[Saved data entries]

========

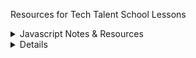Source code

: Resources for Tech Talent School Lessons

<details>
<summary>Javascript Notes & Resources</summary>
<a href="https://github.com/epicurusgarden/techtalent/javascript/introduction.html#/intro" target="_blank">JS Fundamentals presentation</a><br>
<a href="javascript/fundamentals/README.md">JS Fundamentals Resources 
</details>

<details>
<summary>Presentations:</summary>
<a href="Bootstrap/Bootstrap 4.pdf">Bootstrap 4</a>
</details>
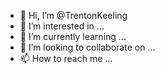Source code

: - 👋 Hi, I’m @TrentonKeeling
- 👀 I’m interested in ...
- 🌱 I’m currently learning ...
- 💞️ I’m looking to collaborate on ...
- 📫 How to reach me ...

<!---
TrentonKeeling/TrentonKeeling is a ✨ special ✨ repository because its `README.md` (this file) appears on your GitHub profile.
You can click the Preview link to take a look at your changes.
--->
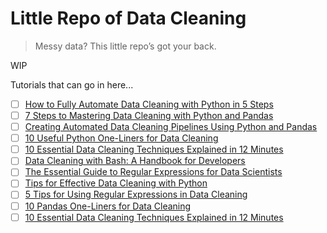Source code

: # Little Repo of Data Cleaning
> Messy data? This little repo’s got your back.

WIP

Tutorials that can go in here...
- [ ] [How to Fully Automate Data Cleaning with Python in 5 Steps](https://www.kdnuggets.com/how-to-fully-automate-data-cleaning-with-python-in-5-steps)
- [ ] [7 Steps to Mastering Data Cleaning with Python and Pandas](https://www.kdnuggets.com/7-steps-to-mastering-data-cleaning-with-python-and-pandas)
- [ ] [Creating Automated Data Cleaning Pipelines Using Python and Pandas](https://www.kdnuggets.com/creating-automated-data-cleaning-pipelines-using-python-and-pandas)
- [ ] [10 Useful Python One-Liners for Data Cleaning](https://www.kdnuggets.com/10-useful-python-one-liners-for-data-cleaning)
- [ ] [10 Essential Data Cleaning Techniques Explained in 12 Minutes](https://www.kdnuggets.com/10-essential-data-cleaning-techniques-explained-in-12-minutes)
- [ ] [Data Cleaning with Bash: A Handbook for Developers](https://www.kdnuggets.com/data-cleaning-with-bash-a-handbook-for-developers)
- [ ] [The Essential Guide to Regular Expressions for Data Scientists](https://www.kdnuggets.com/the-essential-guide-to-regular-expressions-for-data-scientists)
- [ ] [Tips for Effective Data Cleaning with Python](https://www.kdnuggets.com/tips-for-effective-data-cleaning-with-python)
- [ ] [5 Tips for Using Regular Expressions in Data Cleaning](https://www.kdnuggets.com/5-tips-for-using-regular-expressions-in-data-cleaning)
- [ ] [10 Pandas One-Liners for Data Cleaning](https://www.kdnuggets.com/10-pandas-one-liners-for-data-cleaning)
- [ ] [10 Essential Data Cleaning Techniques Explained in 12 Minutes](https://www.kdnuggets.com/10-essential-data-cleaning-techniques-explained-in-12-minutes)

========

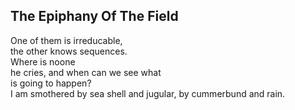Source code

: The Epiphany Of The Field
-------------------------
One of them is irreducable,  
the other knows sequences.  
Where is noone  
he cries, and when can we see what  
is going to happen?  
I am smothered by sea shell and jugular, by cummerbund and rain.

========

*What the exercise asks*
Retype exactly, and only, the lines above from the one where "the other knows sequences." occurs up to and including the one where "I am smothered" occurs.

*Task result*
the other knows sequences.  
Where is noone  
he cries, and when can we see what  
is going to happen?  
I am smothered by sea shell and jugular, by cummerbund and rain.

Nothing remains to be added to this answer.